Identity, place and Eastbourne

More pics from Eastbourne, this time of interest to DD101 students, on the creation of identity and difference. In this case what we're looking at is the manufacturing of identity, and of difference, through the artificial creation of individuality. I came upon this gated housing estate being built while I was out for a walk.

First, they picture the beach and the sea at Eastbourne. This estate is miles from the sea. The word "Heights" in the name is a bit of a giveaway.

This manufactured community is intended for the over 45s only. No audible children or music etc. (Click on the image to expand it, and you will see the legend on the side of the van.)

This is where it gets really artificial. The estate is still being built while some people are already living there. The bungalows are being built and sold with their own "individuality" already established. This one is sold with its Chinese themed decoration ready installed. The next one, difficult to see here, has, with calculated incongruity, a Beatrix Potter theme. And so on down the street.
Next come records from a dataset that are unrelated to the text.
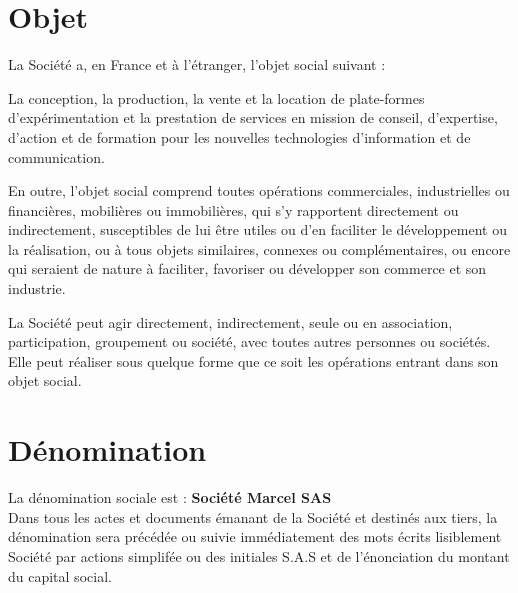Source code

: \documentclass[a4paper,12pt]{report}
\begin{document}
\section{Objet}
La Société a, en France et à l'étranger, l'objet social suivant :

La conception, la production, la vente et la location de plate-formes d'expérimentation et la prestation de services en mission de conseil, d'expertise, d'action et de formation pour les nouvelles technologies d'information et de communication.

En outre, l'objet social comprend toutes opérations commerciales, industrielles ou financières, mobilières ou immobilières, qui s'y rapportent directement ou indirectement, susceptibles de lui être utiles ou d'en faciliter le développement ou la réalisation, ou à tous objets similaires, connexes ou complémentaires, ou encore qui seraient de nature à faciliter, favoriser ou développer son commerce et son industrie.

La Société peut agir directement, indirectement, seule ou en association, participation, groupement ou société, avec toutes autres personnes ou sociétés. Elle peut réaliser sous quelque forme que ce soit les opérations entrant dans son objet social.

\section{Dénomination}
La dénomination sociale est : \og \textbf{Société Marcel SAS} \fg{}\\
Dans tous les actes et documents émanant de la Société et destinés aux tiers, 
la dénomination sera précédée ou suivie immédiatement des mots écrits lisiblement \og Société par actions simplifée \fg{} 
ou des initiales \og S.A.S \fg{} et de l'énonciation du montant du capital social.
\end{document}
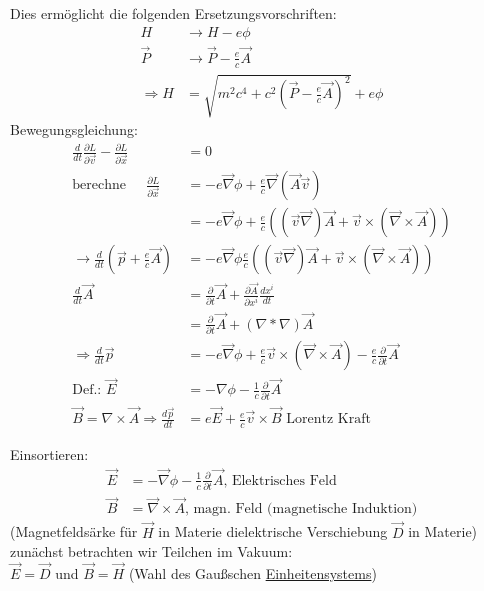 \documentclass[a4paper]{article}
\begin{document}
Dies ermöglicht die folgenden Ersetzungsvorschriften:
\begin{align}
H &\rightarrow H-e\phi\\
\vec{P} &\rightarrow \vec{P}-\frac{e}{c}\vec{A}\\
\Rightarrow H&=\sqrt{m^2c^4+c^2\left(\vec{P}-\frac{e}{c}\vec{A}\right)^2}+e\phi
\end{align}
Bewegungsgleichung:
\begin{align}
\frac{d}{dt}\frac{\partial L}{\partial \vec{v}}-\frac{\partial L}{\partial
\vec{x}}&=0\\
\text{berechne }\ \ \ \ \  \frac{\partial
L}{\partial\vec{x}}&=-e\vec{\nabla}\phi+ \frac{e}{c}\vec{\nabla}(\vec{A}\vec{v})\\
&=-e\vec{\nabla}\phi+\frac{e}{c}\left(
(\vec{v}\vec{\nabla})\vec{A}+\vec{v}\times(\vec{\nabla}\times\vec{A}) \right)\\
\rightarrow \frac{d}{dt}(\vec{p}+\frac{e}{c}\vec{A})&=-e\vec{\nabla}\phi
\frac{e}{c}\left( (\vec{v}\vec{\nabla})\vec{A}+\vec{v}\times(\vec{\nabla}\times\vec{A})
\right)\\
\frac{d}{dt}\vec{A}&=\frac{\partial}{\partial t}\vec{A}+
\frac{\partial\vec{A}}{\partial x^i}\frac{dx^i}{dt}\\
&=\frac{\partial}{\partial t}\vec{A}+(\nabla*\nabla)\vec{A}\\
\Rightarrow
\frac{d}{dt}\vec{p}&=-e\vec{\nabla}\phi+\frac{e}{c}\vec{v}
\times(\vec{\nabla}\times\vec{A}) -\frac{e}{c}\frac{\partial}{\partial t}\vec{A}\\
\text{Def.: }\vec{E}&=-\nabla\phi-\frac{1}{c}\frac{\partial}{\partial
t}\vec{A}\\
\vec{B}=\nabla \times \vec{A}
\Rightarrow \frac{d\vec{p}}{dt}&=e\vec{E}+\frac{e}{c}\vec{v}\times\vec{B} 
\text{ Lorentz Kraft}
\end{align}

Einsortieren:
\begin{align}
\vec{E}&=-\vec{\nabla}\phi-\frac{1}{c}\frac{\partial}{\partial t}\vec{A}
\text{, Elektrisches Feld}\\
\vec{B}&=\vec{\nabla}\times\vec{A} \text{, magn. Feld (magnetische Induktion)}
\end{align}
(Magnetfeldsärke für $\vec{H}$ in Materie dielektrische Verschiebung $\vec{D}$
in Materie)\\
zunächst betrachten wir Teilchen im Vakuum:\\
$\vec{E}=\vec{D}$ und $\vec{B}=\vec{H}$ (Wahl des Gaußschen
\underline{Einheitensystems})
\end{document}
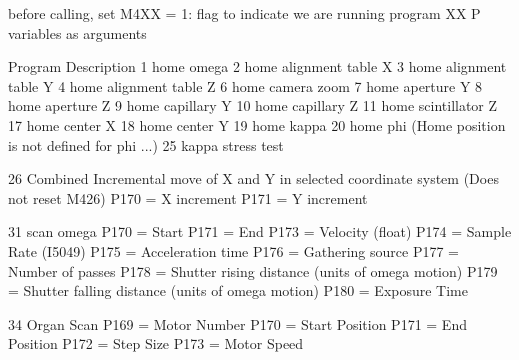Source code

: \begin{DoxyPre}before calling, set
   M4XX = 1:  flag to indicate we are running program XX
   P variables as arguments\end{DoxyPre}



\begin{DoxyPre}Program         Description
  1             home omega
  2             home alignment table X
  3             home alignment table Y
  4             home alignment table Z
  6             home camera zoom
  7             home aperture Y
  8             home aperture Z
  9             home capillary Y
 10             home capillary Z
 11             home scintillator Z
 17             home center X
 18             home center Y
 19             home kappa
 20             home phi (Home position is not defined for phi ...)
 25             kappa stress test\end{DoxyPre}



\begin{DoxyPre} 26             Combined Incremental move of X and Y in selected coordinate system
                        (Does not reset M426)
                        P170  = X increment
                        P171  = Y increment\end{DoxyPre}



\begin{DoxyPre} 31             scan omega
                        P170  = Start
                        P171  = End
                        P173  = Velocity (float)
                        P174  = Sample Rate (I5049)
                        P175  = Acceleration time
                        P176  = Gathering source
                        P177  = Number of passes
                        P178  = Shutter rising distance (units of omega motion)
                        P179  = Shutter falling distance (units of omega motion)
                        P180  = Exposure Time\end{DoxyPre}



\begin{DoxyPre} 34             Organ Scan
                        P169  = Motor Number
                        P170  = Start Position
                        P171  = End Position
                        P172  = Step Size
                        P173  = Motor Speed\end{DoxyPre}



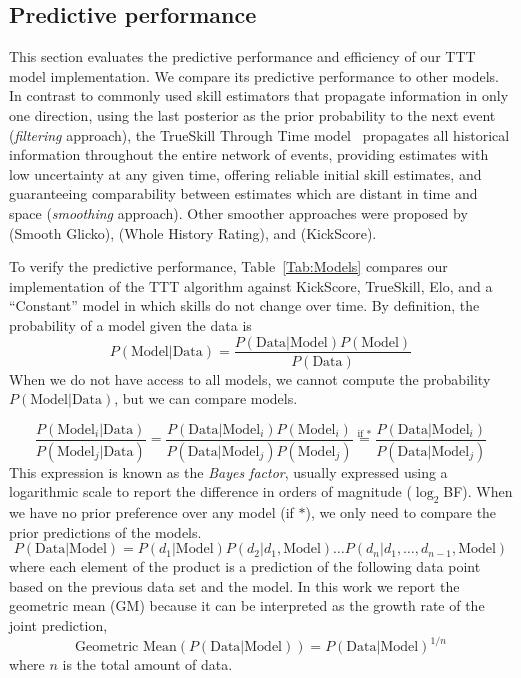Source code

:\documentclass[article]{jss}
\begin{document}
\subsection{Predictive performance}

This section evaluates the predictive performance and efficiency of our TTT model implementation.
We compare its predictive performance to other models. 
In contrast to commonly used skill estimators that propagate information in only one direction, using the last posterior as the prior probability to the next event (\emph{filtering} approach), the TrueSkill Through Time model~\citep{Dangauthier2007} propagates all historical information throughout the entire network of events, providing estimates with low uncertainty at any given time, offering reliable initial skill estimates, and guaranteeing comparability between estimates which are distant in time and space (\emph{smoothing} approach).
Other smoother approaches were proposed by \cite{Glickman1999} (Smooth Glicko), \cite{Coulom2008} (Whole History Rating), and \cite{Maystre2019} (KickScore).


To verify the predictive performance, Table~\ref{Tab:Models} compares our implementation of the TTT algorithm against KickScore, TrueSkill, Elo, and a ``Constant'' model in which skills do not change over time.
By definition, the probability of a model given the data is
%
\begin{equation}
 P(\text{Model}|\text{Data}) = \frac{P(\text{Data}|\text{Model})P(\text{Model})}{P(\text{Data})}
\end{equation}
%
When we do not have access to all models, we cannot compute the probability $P(\text{Model}|\text{Data})$, but we can compare models.

\begin{equation}\label{eq:bayes_factor}
 \frac{P(\text{Model}_i|\text{Data})}{P(\text{Model}_j|\text{Data})} = \frac{P(\text{Data}|\text{Model}_i)P(\text{Model}_i)}{P(\text{Data}|\text{Model}_j)P(\text{Model}_j)} \overset{\text{if } *}{=} \frac{P(\text{Data}|\text{Model}_i)}{P(\text{Data}|\text{Model}_j)}
\end{equation}
This expression is known as the \emph{Bayes factor}, usually expressed using a logarithmic scale to report the difference in orders of magnitude ($\log_2$BF).
%
When we have no prior preference over any model (if $*$), we only need to compare the prior predictions of the models.
%
\begin{equation}
P(\text{Data}|\text{Model}) = P(d_1|\text{Model})P(d_2|d_1,\text{Model}) \dots P(d_n|d_1,\dots, d_{n-1},\text{Model})
\end{equation}
%
where each element of the product is a prediction of the following data point based on the previous data set and the model.
%
In this work we report the geometric mean (GM) because it can be interpreted as the growth rate of the joint prediction,
%
\begin{equation}\label{eq:gmean}
\text{Geometric Mean}(P(\text{Data}|\text{Model})) = P(\text{Data}|\text{Model})^{1/n}
\end{equation}
%
where $n$ is the total amount of data.
\end{document}
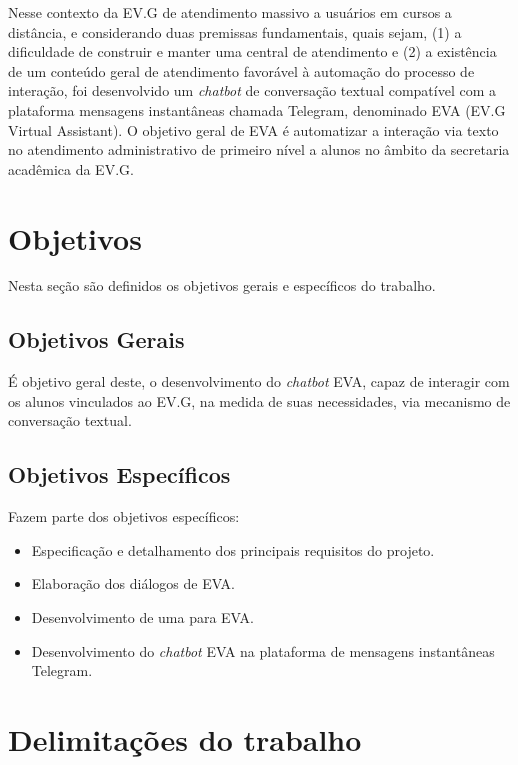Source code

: Nesse contexto da EV.G de atendimento massivo a usuários em cursos a distância, e considerando duas premissas fundamentais, quais sejam, (1) a dificuldade de construir e manter uma central de atendimento e (2) a existência de um conteúdo geral de atendimento favorável à automação do processo de interação, foi desenvolvido um \textit{chatbot} de conversação textual compatível com a plataforma mensagens instantâneas chamada Telegram, denominado EVA (EV.G Virtual Assistant). O objetivo geral de EVA é automatizar a interação via texto no atendimento administrativo de primeiro nível a alunos no âmbito da secretaria acadêmica da EV.G.


\section{Objetivos}\label{cap:01:sec:01:objetivos}

Nesta seção são definidos os objetivos gerais e específicos do trabalho.


\subsection{Objetivos Gerais}\label{cap:01:sec:01:sub:01:objetivo-geral}

É objetivo geral deste, o desenvolvimento do \textit{chatbot} EVA, capaz de interagir com os alunos vinculados ao EV.G, na medida de suas necessidades, via mecanismo de conversação textual.


\subsection{Objetivos Específicos}\label{cap:01:sec:01:sub:02:ojetivos-especificos}

Fazem parte dos objetivos específicos:

\begin{itemize}
    \item Especificação e detalhamento dos principais requisitos do projeto.
    \item Elaboração dos diálogos de EVA.
    \item Desenvolvimento de uma  para EVA.
    \item Desenvolvimento do \textit{chatbot} EVA na plataforma de mensagens instantâneas Telegram.
\end{itemize}


\section{Delimitações do trabalho}\label{cap:01:sec:03:delimitacao}

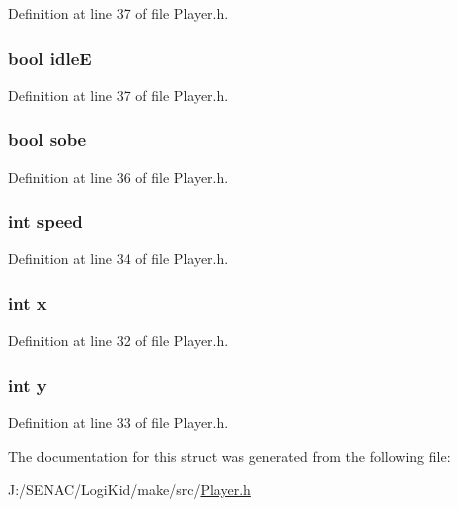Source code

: Definition at line 37 of file Player.\-h.

\hypertarget{struct_state_a77820c4afecbfbb8d401a746086f7f9f}{
\subsubsection[{idle\-E}]{\setlength{\rightskip}{0pt plus 5cm}bool idle\-E}}\label{struct_state_a77820c4afecbfbb8d401a746086f7f9f}


Definition at line 37 of file Player.\-h.

\hypertarget{struct_state_a5f444f9fb63ff35f1199d30e371fca9c}{
\subsubsection[{sobe}]{\setlength{\rightskip}{0pt plus 5cm}bool sobe}}\label{struct_state_a5f444f9fb63ff35f1199d30e371fca9c}


Definition at line 36 of file Player.\-h.

\hypertarget{struct_state_a218b4f7c6cc2681a99c23a3b089d68b1}{
\subsubsection[{speed}]{\setlength{\rightskip}{0pt plus 5cm}int speed}}\label{struct_state_a218b4f7c6cc2681a99c23a3b089d68b1}


Definition at line 34 of file Player.\-h.

\hypertarget{struct_state_a6150e0515f7202e2fb518f7206ed97dc}{
\subsubsection[{x}]{\setlength{\rightskip}{0pt plus 5cm}int x}}\label{struct_state_a6150e0515f7202e2fb518f7206ed97dc}


Definition at line 32 of file Player.\-h.

\hypertarget{struct_state_a0a2f84ed7838f07779ae24c5a9086d33}{
\subsubsection[{y}]{\setlength{\rightskip}{0pt plus 5cm}int y}}\label{struct_state_a0a2f84ed7838f07779ae24c5a9086d33}


Definition at line 33 of file Player.\-h.



The documentation for this struct was generated from the following file\-:\begin{DoxyCompactItemize}
\item 
J\-:/\-S\-E\-N\-A\-C/\-Logi\-Kid/make/src/\hyperlink{_player_8h}{Player.\-h}\end{DoxyCompactItemize}
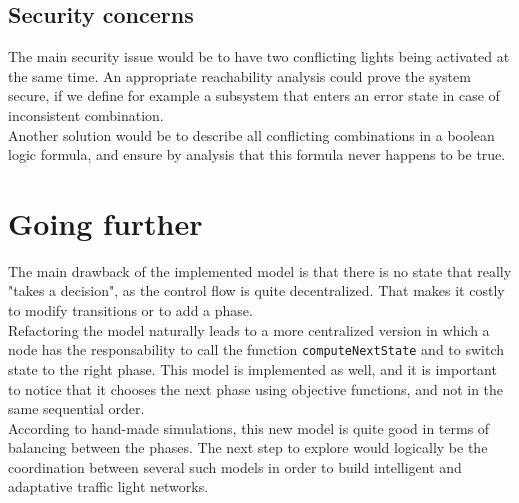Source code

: \documentclass[paper=a4, fontsize=11pt]{scrartcl}
\numberwithin{figure}{section}			%
\numberwithin{table}{section}				%
\begin{document}
\subsection{Security concerns}

The main security issue would be to have two conflicting lights being activated at the same time. An appropriate reachability analysis could prove the system secure, if we define for example a subsystem that enters an error state in case of inconsistent combination.\\

Another solution would be to describe all conflicting combinations in a boolean logic formula, and ensure by analysis that this formula never happens to be true.

\section{Going further}

The main drawback of the implemented model is that there is no state that really "takes a decision", as the control flow is quite decentralized. That makes it costly to modify transitions or to add a phase.\\

Refactoring the model naturally leads to a more centralized version in which a node has the responsability to call the function \texttt{computeNextState} and to switch state to the right phase. This model is implemented as well, and it is important to notice that it chooses the next phase using objective functions, and not in the same sequential order.\\

According to hand-made simulations, this new model is quite good in terms of balancing between the phases. The next step to explore would logically be the coordination between several such models in order to build intelligent and adaptative traffic light networks.



\nocite{*}
\end{document}
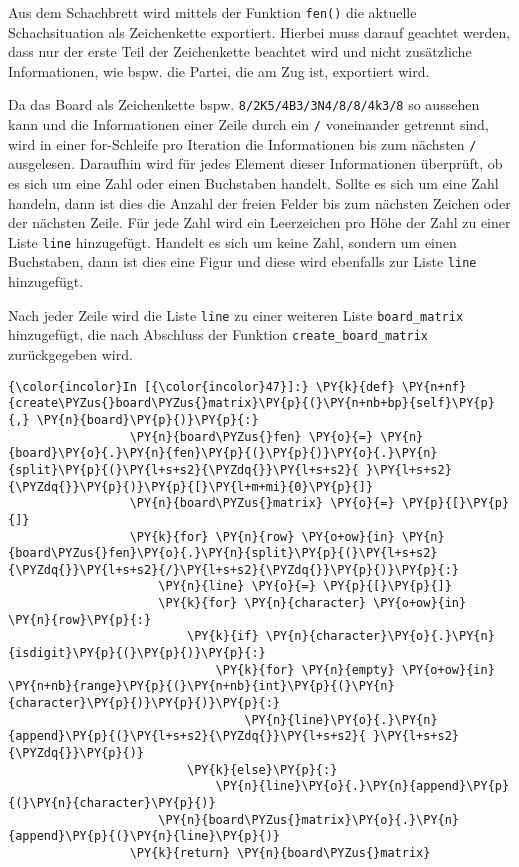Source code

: Aus dem Schachbrett wird mittels der Funktion \texttt{fen()} die
aktuelle Schachsituation als Zeichenkette exportiert. Hierbei muss
darauf geachtet werden, dass nur der erste Teil der Zeichenkette
beachtet wird und nicht zusätzliche Informationen, wie bspw. die Partei,
die am Zug ist, exportiert wird.

Da das Board als Zeichenkette bspw. \texttt{8/2K5/4B3/3N4/8/8/4k3/8} so
aussehen kann und die Informationen einer Zeile durch ein \texttt{/}
voneinander getrennt sind, wird in einer for-Schleife pro Iteration die
Informationen bis zum nächsten \texttt{/} ausgelesen. Daraufhin wird für
jedes Element dieser Informationen überprüft, ob es sich um eine Zahl
oder einen Buchstaben handelt. Sollte es sich um eine Zahl handeln, dann
ist dies die Anzahl der freien Felder bis zum nächsten Zeichen oder der
nächsten Zeile. Für jede Zahl wird ein Leerzeichen pro Höhe der Zahl zu
einer Liste \texttt{line} hinzugefügt. Handelt es sich um keine Zahl,
sondern um einen Buchstaben, dann ist dies eine Figur und diese wird
ebenfalls zur Liste \texttt{line} hinzugefügt.

Nach jeder Zeile wird die Liste \texttt{line} zu einer weiteren Liste
\texttt{board\_matrix} hinzugefügt, die nach Abschluss der Funktion
\texttt{create\_board\_matrix} zurückgegeben wird.

    \begin{Verbatim}[commandchars=\\\{\}]
{\color{incolor}In [{\color{incolor}47}]:} \PY{k}{def} \PY{n+nf}{create\PYZus{}board\PYZus{}matrix}\PY{p}{(}\PY{n+nb+bp}{self}\PY{p}{,} \PY{n}{board}\PY{p}{)}\PY{p}{:}
                 \PY{n}{board\PYZus{}fen} \PY{o}{=} \PY{n}{board}\PY{o}{.}\PY{n}{fen}\PY{p}{(}\PY{p}{)}\PY{o}{.}\PY{n}{split}\PY{p}{(}\PY{l+s+s2}{\PYZdq{}}\PY{l+s+s2}{ }\PY{l+s+s2}{\PYZdq{}}\PY{p}{)}\PY{p}{[}\PY{l+m+mi}{0}\PY{p}{]}
                 \PY{n}{board\PYZus{}matrix} \PY{o}{=} \PY{p}{[}\PY{p}{]}
                 \PY{k}{for} \PY{n}{row} \PY{o+ow}{in} \PY{n}{board\PYZus{}fen}\PY{o}{.}\PY{n}{split}\PY{p}{(}\PY{l+s+s2}{\PYZdq{}}\PY{l+s+s2}{/}\PY{l+s+s2}{\PYZdq{}}\PY{p}{)}\PY{p}{:}
                     \PY{n}{line} \PY{o}{=} \PY{p}{[}\PY{p}{]}
                     \PY{k}{for} \PY{n}{character} \PY{o+ow}{in} \PY{n}{row}\PY{p}{:}
                         \PY{k}{if} \PY{n}{character}\PY{o}{.}\PY{n}{isdigit}\PY{p}{(}\PY{p}{)}\PY{p}{:}
                             \PY{k}{for} \PY{n}{empty} \PY{o+ow}{in} \PY{n+nb}{range}\PY{p}{(}\PY{n+nb}{int}\PY{p}{(}\PY{n}{character}\PY{p}{)}\PY{p}{)}\PY{p}{:}
                                 \PY{n}{line}\PY{o}{.}\PY{n}{append}\PY{p}{(}\PY{l+s+s2}{\PYZdq{}}\PY{l+s+s2}{ }\PY{l+s+s2}{\PYZdq{}}\PY{p}{)}
                         \PY{k}{else}\PY{p}{:} 
                             \PY{n}{line}\PY{o}{.}\PY{n}{append}\PY{p}{(}\PY{n}{character}\PY{p}{)}
                     \PY{n}{board\PYZus{}matrix}\PY{o}{.}\PY{n}{append}\PY{p}{(}\PY{n}{line}\PY{p}{)}
                 \PY{k}{return} \PY{n}{board\PYZus{}matrix}
\end{Verbatim}

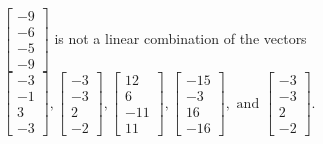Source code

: \begin{exercise}
\begin{exerciseStatement}
  \end{exerciseStatement}
  \begin{exerciseAnswer}
   \(\left[\begin{array}{c}
-9 \\
-6 \\
-5 \\
-9
\end{array}\right]\) 
  	 is not  
	a linear combination of the vectors \(\left[\begin{array}{c}
-3 \\
-1 \\
3 \\
-3
\end{array}\right] , \left[\begin{array}{c}
-3 \\
-3 \\
2 \\
-2
\end{array}\right] , \left[\begin{array}{c}
12 \\
6 \\
-11 \\
11
\end{array}\right] , \left[\begin{array}{c}
-15 \\
-3 \\
16 \\
-16
\end{array}\right] , \text{ and } \left[\begin{array}{c}
-3 \\
-3 \\
2 \\
-2
\end{array}\right]\).

	
  


  \end{exerciseAnswer}
\end{exercise}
I don't know how long this shed has been in place, but not long enough to grow all the creeper. That was installed along with the shed.

Part of this is about the manufacture of community by putting up buildings, putting a (admittedly porous) fence around them and artificially delineating who should live in them. All of those are grist to the mill of the social science student. But in this case there's a specific application to the first few chapters of DD101, where the theme is difference and inequality. In this case the developers, as well as manufacturing community, are manufacturing difference - or to put it another way, manufacturing individuality. Treat it as a street, like the streets you've been examining so far in DD101. But note that this time any differences or individualities you see in the exterior of the bungalows has been put there deliberately and randomly by the developers.

The seaside

Just some shots I took at Eastbourne the other day.

They make a different class of beach hut there (running water and gas supplied).

They have their own tea chalet round the back. The Union Jack provides an extra touch of something.

And a Dotto train.

There's a very nice pier, and some winches. These are not like the winches at Hastings, which will be illustrated later.

Judging from the rust on the wire, these winches don't get used much.

This is an exercise in the creation of a seaside place and experience. The tea chalet, the train, the pier, and the winches all recall the nineteenth century creation of the seaside atmosphere. It's soggy with nostalgia, to quote Tom Lehrer. For AA100 students there's a lot here than resonates with the material in Book Four.